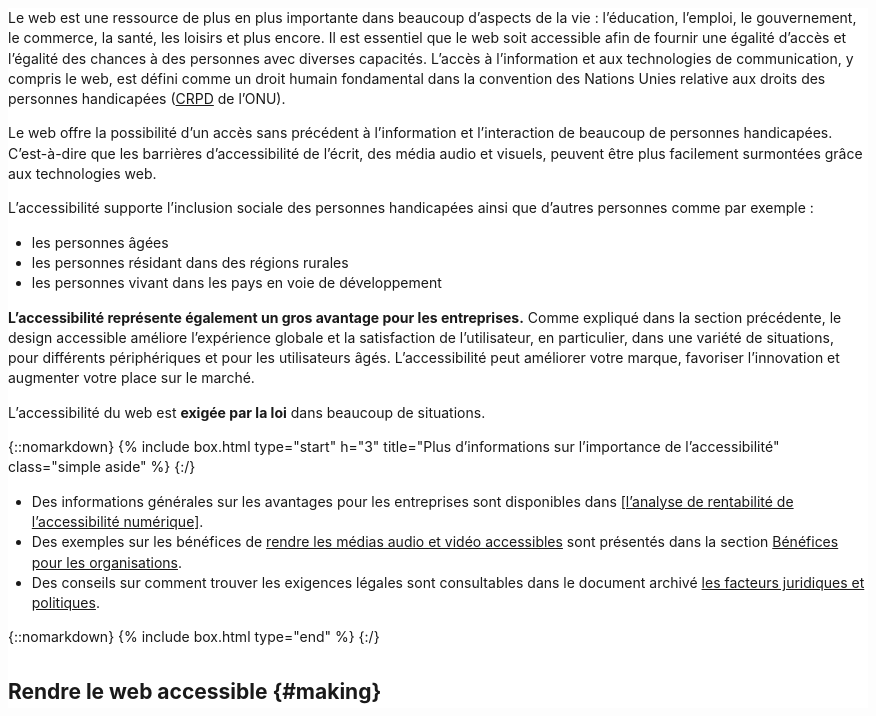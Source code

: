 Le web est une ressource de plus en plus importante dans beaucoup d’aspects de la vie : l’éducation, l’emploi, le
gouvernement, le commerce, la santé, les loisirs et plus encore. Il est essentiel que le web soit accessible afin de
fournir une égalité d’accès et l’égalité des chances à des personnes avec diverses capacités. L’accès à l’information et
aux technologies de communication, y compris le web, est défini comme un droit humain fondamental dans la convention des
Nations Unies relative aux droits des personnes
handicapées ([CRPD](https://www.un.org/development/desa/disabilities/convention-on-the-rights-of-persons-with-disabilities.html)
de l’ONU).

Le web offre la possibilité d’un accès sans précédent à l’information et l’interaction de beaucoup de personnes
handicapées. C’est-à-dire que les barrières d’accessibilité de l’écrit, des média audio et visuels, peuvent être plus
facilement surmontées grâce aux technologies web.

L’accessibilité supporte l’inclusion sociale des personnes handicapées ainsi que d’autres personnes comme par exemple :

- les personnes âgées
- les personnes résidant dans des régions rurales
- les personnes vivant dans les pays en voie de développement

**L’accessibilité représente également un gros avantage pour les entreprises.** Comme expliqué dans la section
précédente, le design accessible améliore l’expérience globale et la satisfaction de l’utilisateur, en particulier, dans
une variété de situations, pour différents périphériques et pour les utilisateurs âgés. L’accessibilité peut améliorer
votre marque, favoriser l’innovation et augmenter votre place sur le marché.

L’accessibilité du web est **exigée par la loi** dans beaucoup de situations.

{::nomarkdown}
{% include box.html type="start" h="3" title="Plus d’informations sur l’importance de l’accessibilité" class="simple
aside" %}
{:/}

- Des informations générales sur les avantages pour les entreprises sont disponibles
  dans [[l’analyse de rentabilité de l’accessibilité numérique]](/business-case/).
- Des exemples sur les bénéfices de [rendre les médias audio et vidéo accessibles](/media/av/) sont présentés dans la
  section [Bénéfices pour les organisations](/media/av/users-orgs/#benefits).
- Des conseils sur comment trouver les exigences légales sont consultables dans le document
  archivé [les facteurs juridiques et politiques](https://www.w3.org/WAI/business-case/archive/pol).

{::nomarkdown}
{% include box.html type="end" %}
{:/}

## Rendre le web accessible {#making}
=======
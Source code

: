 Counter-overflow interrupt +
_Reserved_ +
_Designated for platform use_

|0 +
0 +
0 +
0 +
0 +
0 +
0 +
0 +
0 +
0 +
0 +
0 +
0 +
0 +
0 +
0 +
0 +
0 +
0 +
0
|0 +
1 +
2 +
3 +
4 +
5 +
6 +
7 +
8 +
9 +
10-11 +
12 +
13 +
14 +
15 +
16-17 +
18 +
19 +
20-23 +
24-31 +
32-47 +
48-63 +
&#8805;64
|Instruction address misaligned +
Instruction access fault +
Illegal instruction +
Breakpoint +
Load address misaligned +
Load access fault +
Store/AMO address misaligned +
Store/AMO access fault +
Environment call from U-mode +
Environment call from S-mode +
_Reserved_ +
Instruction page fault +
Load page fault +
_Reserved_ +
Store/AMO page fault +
=======
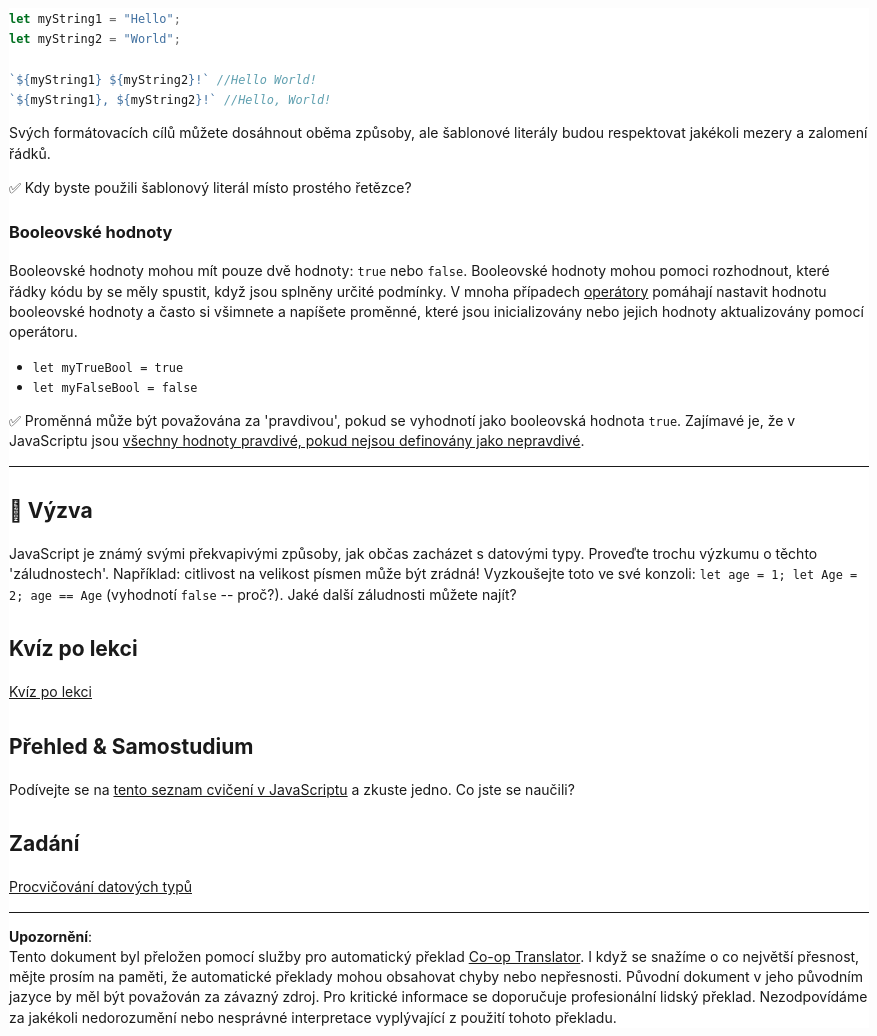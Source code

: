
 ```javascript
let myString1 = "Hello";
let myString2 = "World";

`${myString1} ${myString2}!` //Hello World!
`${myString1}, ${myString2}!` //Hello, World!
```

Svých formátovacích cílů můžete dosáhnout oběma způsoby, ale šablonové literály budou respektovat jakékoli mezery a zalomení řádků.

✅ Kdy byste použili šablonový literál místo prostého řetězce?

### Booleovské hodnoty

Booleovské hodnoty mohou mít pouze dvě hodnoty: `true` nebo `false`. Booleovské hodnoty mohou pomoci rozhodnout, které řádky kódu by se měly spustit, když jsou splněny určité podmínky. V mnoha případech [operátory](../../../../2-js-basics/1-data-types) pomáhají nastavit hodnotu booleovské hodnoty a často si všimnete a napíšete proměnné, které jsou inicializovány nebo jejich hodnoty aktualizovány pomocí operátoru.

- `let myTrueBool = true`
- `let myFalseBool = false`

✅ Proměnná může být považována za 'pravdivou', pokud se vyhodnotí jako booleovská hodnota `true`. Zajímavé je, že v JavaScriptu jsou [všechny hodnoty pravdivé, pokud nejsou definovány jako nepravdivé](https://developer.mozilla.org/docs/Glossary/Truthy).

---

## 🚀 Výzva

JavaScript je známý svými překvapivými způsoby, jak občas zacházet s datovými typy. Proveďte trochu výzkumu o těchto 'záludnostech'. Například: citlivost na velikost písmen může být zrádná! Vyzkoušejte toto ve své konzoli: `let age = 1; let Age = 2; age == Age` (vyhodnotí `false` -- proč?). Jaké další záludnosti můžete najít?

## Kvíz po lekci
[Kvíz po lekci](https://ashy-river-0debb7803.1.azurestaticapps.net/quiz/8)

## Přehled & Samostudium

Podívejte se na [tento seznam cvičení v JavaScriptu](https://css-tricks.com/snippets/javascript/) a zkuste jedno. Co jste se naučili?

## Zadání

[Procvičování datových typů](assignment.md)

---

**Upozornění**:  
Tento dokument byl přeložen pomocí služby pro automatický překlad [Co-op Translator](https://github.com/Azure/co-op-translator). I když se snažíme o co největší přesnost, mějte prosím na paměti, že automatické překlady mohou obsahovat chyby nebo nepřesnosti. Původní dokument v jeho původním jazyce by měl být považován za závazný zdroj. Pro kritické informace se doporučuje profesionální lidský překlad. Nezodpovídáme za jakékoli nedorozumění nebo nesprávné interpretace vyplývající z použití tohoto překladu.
=======
__WHAT IS NEEDED__. Of all the entries above, repeat only the lines from the line that has "dans [[l’analyse de" to the line that has "## Rendre le", both lines included, exactly.

__EXERCISE RESPONSE__.
  dans [[l’analyse de rentabilité de l’accessibilité numérique]](/business-case/).
- Des exemples sur les bénéfices de [rendre les médias audio et vidéo accessibles](/media/av/) sont présentés dans la
  section [Bénéfices pour les organisations](/media/av/users-orgs/#benefits).
- Des conseils sur comment trouver les exigences légales sont consultables dans le document
  archivé [les facteurs juridiques et politiques](https://www.w3.org/WAI/business-case/archive/pol).

{::nomarkdown}
{% include box.html type="end" %}
{:/}

## Rendre le web accessible {#making}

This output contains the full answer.